Rod Denson was a former radio and television personality in the Elmira-Corning television market from 1959 to 1989.

== The Radio Years ==

Known as "Rockin' Rod", Rod was a disk jockey for radio station WEHH from 1959 to 1963.

Rod Denson got his start in radio while a student at Thomas A. Edison High School in Elmira Heights. Station owner Frank Saia donated a half-hour of air time Saturday morning to both local High Schools. Known as "The Heights High School Show" and "The Horseheads High School Show". During each school's respective half-hour, a student from that school would play music from the Fabulous Fifty Chart, read announcements about upcoming school events, report sports scores etc. One Saturday morning Denson substituted for the school's regular host and his work so impressed owner Frank Saia, that he hired him part-time immediately after the show. Denson began working after that for one hour a week, the last hour before Sunday evening sign off. Denson eventually worked up to 20 hours a week part-time from October 1959 to 1961.

He was then hired full-time for two years, and could be heard mornings from 6 to 10 on the morning show called "The Town Crier". He was back on the air from noon until 2 PM with the "Rod Denson Show". His last day on the job was in early November 1963. In August 1962 Denson interviewed Les Paul and Mary Ford at the original Latta Brook Studios. Originally the live interview was expected to run 10 minutes but lasted for more than one hour. Rod remembers Les and Mary picking on his wife Midge who was 4 months away from giving birth to Rod Jr.

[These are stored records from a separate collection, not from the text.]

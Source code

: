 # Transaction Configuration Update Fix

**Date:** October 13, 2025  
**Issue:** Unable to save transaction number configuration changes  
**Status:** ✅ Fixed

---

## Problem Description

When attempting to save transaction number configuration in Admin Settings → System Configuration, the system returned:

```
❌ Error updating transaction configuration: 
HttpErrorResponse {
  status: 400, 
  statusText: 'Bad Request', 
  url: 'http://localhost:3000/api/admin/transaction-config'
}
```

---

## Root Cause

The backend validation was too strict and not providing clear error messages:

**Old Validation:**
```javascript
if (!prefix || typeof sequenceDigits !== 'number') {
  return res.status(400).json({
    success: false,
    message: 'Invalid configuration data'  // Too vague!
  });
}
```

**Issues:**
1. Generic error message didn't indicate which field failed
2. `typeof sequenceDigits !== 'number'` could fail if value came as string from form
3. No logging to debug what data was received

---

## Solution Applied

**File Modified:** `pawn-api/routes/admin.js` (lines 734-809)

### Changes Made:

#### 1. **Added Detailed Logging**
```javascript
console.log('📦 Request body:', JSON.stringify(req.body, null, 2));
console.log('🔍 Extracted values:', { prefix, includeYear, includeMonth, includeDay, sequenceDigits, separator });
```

Rod left his tape recorder in the trunk of his car at Les and Mary's Motel while he and his wife Midge rode to the studio with them. Because of that Denson does not have a recording the interview, something he regrets to this day.

Denson interviewed Chubby Checker at his Motel in Elmira when both were 21 years old, this time he had his recorder and still has the tape of the interview. When singer Conway Twitty was in Elmira to perform, Station owner Frank Saia came up with the idea of giving away pieces of Twitty's tee shirt as a promotion. Twitty supplied a tee shirt and dozens of pieces were given away and some probably survive to this day in area scrapbooks

== The TV Years ==

Mr. Denson began his television broadcasting career on November 11, 1963 when he was hired as WSYE/Elmira's first full-time chief photographer by General Manager Art Kendall. Local news events of that era were filmed with 16mm cameras using negative film and Polaroid cameras with black-and-white prints. When the 16mm negative film was run through the projector in the control room the image was electronically reversed so it ended up a positive image on viewers home screens. To show the Polaroid prints they were taped to a board side by side, the board was then inserted into a slot on a wooden frame where the prints were moved horizontally. A studio camera was focused on a rectangular slot in the frame where the prints appeared one by one. As the anchor read news script the photos were moved in relation to the story.

In the late 70s Denson was one of the first cameramen in New York State and the nation to use portable color video tape recorders to shoot news events. Denson anchored the Saturday 11PM Newscast alone, doing the local, state, sports, national news and weather from Hawley Hill. There were times when the Saturday newscast was done with only two people in the building, an engineer in the control room and Denson in the Studio. Most of the time there were four people for that newscast, a director, engineer, studio cameraman and Denson.

Denson left WSYE in 1989, then known as WETM, after serving as an engineer for the station from 1987 to 1989. He later would join Elmira College's staff, managing the college's audio-visual department.

A video compilation of Rod's career can be found on YouTube.